For this series, Klimas spent six months and about 1,000 shots to produce the final images from his studio in Düsseldorf, Germany.

In addition to the obvious debt owed to abstract expressionism, Klimas says his major influence was Hans Jenny, the father of cymatics, the study of wave phenomena.

The resulting images are Klimas’s attempt to answer the question “What does music look like?”

Tuesday, January 10, 2012

High Speed Image of Coloured salt - Fabian Oefner

Photographer Fabian Oefner has used coloured grains of salt and sent them into the air using different songs. 

He placed the salt on thin plastic foil stretched over a loudspeaker.

When the speakers are turned on it sends the salt into the air and he is able to capture the moment using a high speed flash.

He says: "Depending on the frequency of the sonic wave, different sculptures are created, from gentle and spaced sculptures to high pitch volcano-eruption-like figures."

Picture: FABIAN OEFNER / CATERS NEWS

Monday, June 21, 2010

Detecting land mines with sound

Detecting land mines with sound

The researchers built a prototype detector and tested it at the Cold Regions Research and Engineering Laboratory Army Corps of Engineers land-mine facility in New Hampshire. They were able to detect both metal and plastic mines but said that the system will have to get a major boost in acoustic power before minefield searchers can use it safely.

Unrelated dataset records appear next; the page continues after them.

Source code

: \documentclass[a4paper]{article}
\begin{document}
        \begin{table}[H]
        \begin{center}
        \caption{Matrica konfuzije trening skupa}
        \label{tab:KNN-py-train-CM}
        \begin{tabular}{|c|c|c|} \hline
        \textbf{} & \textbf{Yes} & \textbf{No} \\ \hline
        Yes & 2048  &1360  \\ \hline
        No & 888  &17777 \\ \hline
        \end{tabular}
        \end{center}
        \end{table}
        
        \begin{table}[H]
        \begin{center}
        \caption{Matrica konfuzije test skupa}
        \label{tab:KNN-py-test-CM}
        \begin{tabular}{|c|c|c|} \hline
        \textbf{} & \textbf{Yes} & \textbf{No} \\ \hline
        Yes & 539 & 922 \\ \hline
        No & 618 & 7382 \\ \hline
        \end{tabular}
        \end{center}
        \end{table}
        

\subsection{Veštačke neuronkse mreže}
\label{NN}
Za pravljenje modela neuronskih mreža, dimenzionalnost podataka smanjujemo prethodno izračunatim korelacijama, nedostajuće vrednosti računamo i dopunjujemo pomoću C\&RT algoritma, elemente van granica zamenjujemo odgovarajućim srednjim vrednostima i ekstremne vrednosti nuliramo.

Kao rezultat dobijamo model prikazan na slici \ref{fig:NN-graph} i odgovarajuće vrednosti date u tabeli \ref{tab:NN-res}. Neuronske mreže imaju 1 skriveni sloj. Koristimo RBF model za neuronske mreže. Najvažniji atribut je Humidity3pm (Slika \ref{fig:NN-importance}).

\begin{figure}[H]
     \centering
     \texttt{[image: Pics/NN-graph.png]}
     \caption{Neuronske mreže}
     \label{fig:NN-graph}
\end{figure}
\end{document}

Robert W. Haupt, a technical staff member at Lincoln Lab, explores innovative ways to find and reduce the large number of land mines abandoned in war-torn countries. An estimated 26,000 people are killed or maimed every year by 60 to 70 million undetected land mines in 70 countries. Those casualties include military troops but most are civilians--half of them children under age 16--who step on uncleared minefields after a war.

Many existing prototype mine detection systems can detect only metal, have limited range or are impractical in the field. "Reliable methods that quickly and accurately locate land mines made of metal and plastic, unexploded ordnance and other mine-like targets are desperately needed," Haupt said.

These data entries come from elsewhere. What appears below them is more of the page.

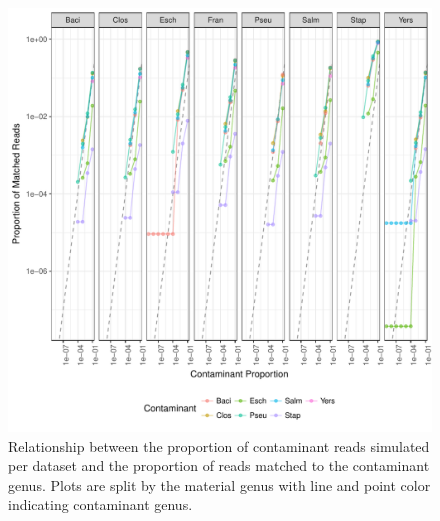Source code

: \documentclass[fleqn,10pt,lineno]{wlpeerj}\usepackage[]{graphicx}\usepackage[]{color}
\makeatletter
\def\maxwidth{ %
  \ifdim\Gin@nat@width>\linewidth
    \linewidth
  \else
    \Gin@nat@width
  \fi
}
\newenvironment{knitrout}{}{} %
\makeatother
\begin{document}
\begin{knitrout}
\color{fgcolor}\begin{figure}
\includegraphics[width=\maxwidth]{figure/contam_fig-1} \caption[Relationship between the proportion of contaminant reads simulated per dataset and the proportion of reads matched to the contaminant genus]{Relationship between the proportion of contaminant reads simulated per dataset and the proportion of reads matched to the contaminant genus. Plots are split by the material genus with line and point color indicating contaminant genus.}\label{fig:contam_fig}
\end{figure}


\end{knitrout}
\end{document}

Haupt and fellow Lincoln Lab staff member Ken Rolt developed a high-powered sound transmitter that looks like a stop sign studded with 35mm film canisters or prescription pill containers. This is called a parametric acoustic array, and Haupt and Rolt have built one of the most powerful ones around.

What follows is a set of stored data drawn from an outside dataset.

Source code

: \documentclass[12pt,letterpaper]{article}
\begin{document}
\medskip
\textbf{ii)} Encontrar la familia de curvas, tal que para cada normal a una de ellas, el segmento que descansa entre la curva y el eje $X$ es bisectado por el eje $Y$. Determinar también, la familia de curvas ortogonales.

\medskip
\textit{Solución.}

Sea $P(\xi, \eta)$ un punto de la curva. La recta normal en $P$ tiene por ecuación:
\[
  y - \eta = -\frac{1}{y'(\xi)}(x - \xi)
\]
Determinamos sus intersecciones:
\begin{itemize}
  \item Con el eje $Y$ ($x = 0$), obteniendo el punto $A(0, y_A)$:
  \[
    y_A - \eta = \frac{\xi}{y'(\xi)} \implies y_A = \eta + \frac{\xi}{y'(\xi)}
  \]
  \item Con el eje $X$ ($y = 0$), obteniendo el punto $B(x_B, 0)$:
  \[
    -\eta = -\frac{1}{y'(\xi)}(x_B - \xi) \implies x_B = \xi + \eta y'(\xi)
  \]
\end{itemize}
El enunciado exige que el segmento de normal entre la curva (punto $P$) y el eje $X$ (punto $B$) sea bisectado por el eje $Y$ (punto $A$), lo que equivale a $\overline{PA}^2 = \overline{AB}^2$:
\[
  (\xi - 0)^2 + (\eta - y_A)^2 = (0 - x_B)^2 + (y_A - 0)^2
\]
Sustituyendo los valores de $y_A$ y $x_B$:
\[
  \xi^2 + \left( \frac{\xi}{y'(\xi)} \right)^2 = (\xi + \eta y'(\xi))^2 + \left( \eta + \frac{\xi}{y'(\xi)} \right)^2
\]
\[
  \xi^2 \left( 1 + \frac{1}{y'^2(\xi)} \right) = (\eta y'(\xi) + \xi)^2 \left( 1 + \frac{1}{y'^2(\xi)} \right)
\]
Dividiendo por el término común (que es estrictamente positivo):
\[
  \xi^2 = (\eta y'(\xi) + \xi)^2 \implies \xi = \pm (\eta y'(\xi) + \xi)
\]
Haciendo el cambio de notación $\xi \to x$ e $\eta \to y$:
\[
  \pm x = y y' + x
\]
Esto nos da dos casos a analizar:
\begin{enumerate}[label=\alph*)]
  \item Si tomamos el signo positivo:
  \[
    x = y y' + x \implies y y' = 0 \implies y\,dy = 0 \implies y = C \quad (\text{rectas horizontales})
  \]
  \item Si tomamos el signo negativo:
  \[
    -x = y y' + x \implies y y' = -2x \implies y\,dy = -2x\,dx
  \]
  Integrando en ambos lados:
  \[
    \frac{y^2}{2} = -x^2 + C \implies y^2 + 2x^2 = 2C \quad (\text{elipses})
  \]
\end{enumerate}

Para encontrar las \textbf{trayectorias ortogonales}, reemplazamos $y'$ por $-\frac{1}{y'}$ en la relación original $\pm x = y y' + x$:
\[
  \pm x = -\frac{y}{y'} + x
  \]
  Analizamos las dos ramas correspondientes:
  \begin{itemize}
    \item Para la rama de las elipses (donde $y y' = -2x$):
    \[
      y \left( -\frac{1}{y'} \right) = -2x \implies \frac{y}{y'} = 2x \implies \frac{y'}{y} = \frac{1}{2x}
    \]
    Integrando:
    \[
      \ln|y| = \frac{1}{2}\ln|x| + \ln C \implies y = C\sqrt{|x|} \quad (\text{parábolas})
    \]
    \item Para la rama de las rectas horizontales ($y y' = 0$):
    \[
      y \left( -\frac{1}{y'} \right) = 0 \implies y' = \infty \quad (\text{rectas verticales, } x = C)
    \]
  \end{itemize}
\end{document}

The array is made up of ceramic transducers--devices that emit a powerful narrow acoustic beam at ultrasonic frequencies. One meter away, the ultrasonic pressure level measures 155 decibels--more acoustic power than a jet engine. Immediately outside the beam, the acoustic intensity dies away to almost nothing.

By a process know as self-demodulation, the air in front of the acoustic beam converts the ultrasound to much lower frequency audible tones that sound like extremely loud tuning forks. Unlike ultrasound, the low-frequency sound can penetrate the ground, causing detectable vibrations in the mine's plungers and membranes.

"The use of ultrasound allows us to make a very narrow and highly directional beam, like a sound flashlight," Haupt said. It would take a huge number of conventional loudspeakers to do the same trick, and they would weigh too much, take up too much space and use too much power to be practical, he said. Plus, they would deafen anyone within earshot. "Using a narrow sound beam, we can put sound just where we want it, and we can minimize sound levels outside the beam to avoid harming the operators or people nearby," he said.